Das ist kein Gesetz, denken Sie an Guido Westerwelle. Klar ist, dass Schulz das Außenministerium anstreben muss und Merkel ihm das auch nicht verweigern kann. Aber ich halte es nicht für unproblematisch, da ihm der politische Gegner ständig seinen Wortbruch unter die Nase reiben kann.

Überrascht Sie irgendwas?

Nein, selbst das Kippen des Kooperationsverbotes in der Bildung, gegen das die Union so lange war, ist inzwischen gesellschaftlicher Konsens.

Was könnte die SPD-Delegierten überzeugen?

Bei den Renten mussten alle Parteien versichern, dass diese sicher sind. Es verwunderte mich eher, dass sie dieses Thema nicht schon im Wahlkampf prominenter vertreten haben. Ich denke auch, dass die SPD gut beraten wäre, dieses Thema für ihre Klientel als großen Schlager zu verkaufen. Außerdem kann sie verkaufen, dass sie mit ihren Vorstellungen in der Flüchtlingspolitik nicht vollständig untergegangen ist. Die Klimaziele anzupassen ist eher der Realität geschuldet und die Verwendung von Glyphosat grundsätzlich beenden zu wollen ist ein Sieg für die SPD, wie auch die Aufhebung des Kooperationsverbots in der Bildungspolitik.

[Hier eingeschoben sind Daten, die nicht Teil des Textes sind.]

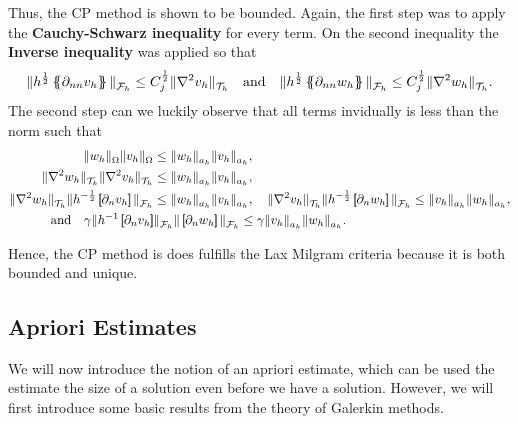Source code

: Thus, the CP method is shown to be bounded.
Again, the first step was to apply the \textbf{Cauchy-Schwarz inequality} for every term. On the second inequality the \textbf{Inverse inequality} was applied so that
\[
\| h^{\frac{1}{2}} \mean{ \partial _{nn}v_{h} }   \|_{ \mathcal{F} _{h}  }^{  }\le   C_{j}^{\frac{1}{2}} \| \nabla ^2 v_{h} \|_{ \mathcal{T} _{h} }^{  } \quad \text{and} \quad   \| h^{\frac{1}{2}} \mean{ \partial _{nn}w_{h} }   \|_{ \mathcal{F} _{h}
}^{  }\le   C_{j}^{\frac{1}{2}} \| \nabla ^2 w_{h} \|_{ \mathcal{T} _{h} }^{  }.
\]
The second step can we luckily observe that all terms invidually is less than the norm such that
\begin{equation}
\label{eq:bounded_ineq}
\begin{split}
\| w_{h} \|_{\Omega    }^{  }  \| v_{h} \|_{ \Omega    }^{  } & \le \| w_{h} \|_{ a_{h} }^{  } \| v_{h} \|_{ a_{h} }^{  }, \\
\| \nabla ^2w_{h} \|_{\mathcal{T}_{h}   }^{  }  \| \nabla ^2v_{h} \|_{\mathcal{T}_{h}   }^{  } & \le \| w_{h} \|_{ a_{h} }^{  } \| v_{h} \|_{ a_{h} }^{  }, \\
\|  \nabla ^2 w_{h} \|_{ \mathcal{T} _{h} }^{ } \| h^{-\frac{1}{2}} \jump{ \partial _{n} v_{h} }   \|_{ \mathcal{F} _{h} }^{  }  & \le  \| w_{h} \|_{ a_{h} }^{  } \| v_{h} \|_{ a_{h} }^{  }, \quad  \|  \nabla
^2 v_{h} \|_{ \mathcal{T} _{h} }^{ } \| h^{-\frac{1}{2}} \jump{ \partial _{n} w_{h} }   \|_{ \mathcal{F} _{h} }^{  }   \le \| v_{h} \|_{ a_{h} }^{  } \| w_{h} \|_{ a_{h} }^{  }, \\
\text{and} \quad    \gamma \| h^{-1 } \jump{ \partial _{n} v_{h} }   & \|_{ \mathcal{F} _{h}  }^{  }  \| \jump{ \partial _{n} w_{h} }    \|_{\mathcal{F}_{h}   }^{  }   \le \gamma \| v_{h} \|_{ a_{h} }^{  }  \| w_{h} \|_{ a_{h} }^{  }.
\end{split}
\end{equation}

Hence, the CP method is does fulfills the Lax Milgram criteria because it is both bounded and unique.


\subsection{Apriori Estimates}%
\label{sub:apriori_estimates}

We will now introduce the notion of an apriori estimate, which can be used the estimate the size of a solution even before we have a solution. However, we will first introduce some basic results from the theory of Galerkin methods.

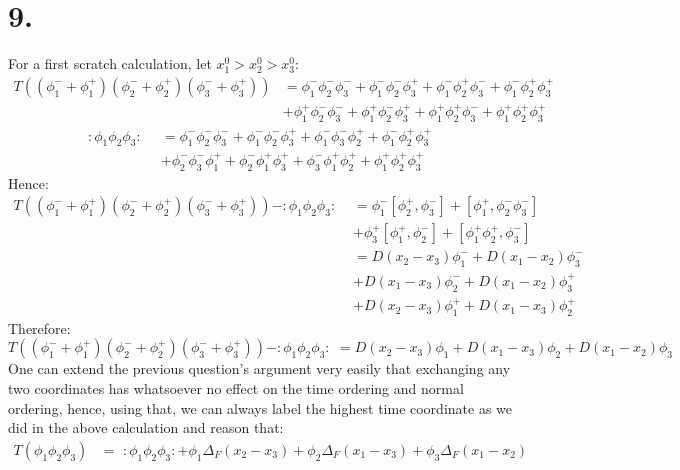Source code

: \documentclass{article}
\newcommand{\phionep}{\phi_1^+}
\newcommand{\phionem}{\phi_1^-}
\newcommand{\phitwop}{\phi_2^+}
\newcommand{\phitwom}{\phi_2^-}
\newcommand{\phithreep}{\phi_3^+}
\newcommand{\phithreem}{\phi_3^-}
\begin{document}
\section*{9.}
For a first scratch calculation, let $x_1^0>x_2^0>x_3^0$:
\begin{equation}
    \begin{split}
        T\left( (\phionem+\phionep)(\phitwom + \phitwop)(\phithreem + \phithreep)\right) &= \phionem\phitwom\phithreem + \phionem\phitwom\phithreep + \phionem\phitwop\phithreem+\phionem\phitwop\phithreep \\
        &+ \phionep\phitwom\phithreem + \phionep\phitwom\phithreep + \phionep\phitwop\phithreem+\phionep\phitwop\phithreep
    \end{split}
\end{equation}
\begin{equation}
    \begin{split}
        :\phi_1\phi_2\phi_3: \,\,\, &= \phionem\phitwom\phithreem + \phionem\phitwom\phithreep+\phionem\phithreem\phitwop + \phionem\phitwop\phithreep \\ 
        & + \phitwom\phithreem\phionep + \phitwom\phionep\phithreep + \phithreem\phionep\phitwop + \phionep\phitwop\phithreep
    \end{split}
\end{equation}
Hence:
\begin{equation}
    \begin{split}
        T\left( (\phionem+\phionep)(\phitwom + \phitwop)(\phithreem + \phithreep)\right) - :\phi_1\phi_2\phi_3:\,\, &= \phionem[\phitwop,\phithreem] + [\phionep,\phitwom\phithreem] \\ &+ \phithreep[\phionep,\phitwom]+ [\phionep\phitwop,\phithreem]\\
        &=D(x_2-x_3)\phionem  + D(x_1-x_2)\phithreem \\ & + D(x_1-x_3)\phitwom + D(x_1-x_2)\phithreep \\ & + D(x_2-x_3)\phionep+D(x_1-x_3)\phitwop
    \end{split}
\end{equation}
Therefore:
\begin{equation}
     T\left( (\phionem+\phionep)(\phitwom + \phitwop)(\phithreem + \phithreep)\right) - :\phi_1\phi_2\phi_3:\,\, = D(x_2-x_3)\phi_1 +  D(x_1-x_3)\phi_2+D(x_1-x_2)\phi_3
\end{equation}
One can extend the previous question's argument very easily that exchanging any two coordinates has whatsoever no effect on the time ordering and normal ordering, hence, using that, we can always label the highest time coordinate as we did in the above calculation and reason that:
\begin{equation}
    \begin{split}
        T\left( \phi_1\phi_2\phi_3\right) &=\,\, :\phi_1\phi_2\phi_3: + \phi_1\Delta_F(x_2-x_3) +  \phi_2\Delta_F(x_1-x_3)+\phi_3\Delta_F(x_1-x_2)
    \end{split}
\end{equation}
\end{document}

Zwar wird die Bürgerversicherung nicht kommen, aber im Gegensatz zur Rente, der Pflege und den Flüchtlingen gehörte das auch nicht zu dem, was den Bürgern wirklich wichtig ist.

1,5 Millionen neue Wohnungen?

Man wird hier wie immer das gesetzte Ziel verfehlen.

"Umfassende Reformen in der EU und der Euro-Zone"?

Ich verstehe bis heute nicht, warum das der SPD so wichtig ist. Merkel gibt da locker nach, aber für einen Großteil der SPD-Klientel ist das problematisch: Die wollen nämlich nicht ein solidarisches Europa mit wesentlich mehr deutschen Steuergeldern für die EU.

Zusammenfassend: War das der große Wurf?

Nein, aber es war unter den gegebenen Umständen etwas, womit alle leben können.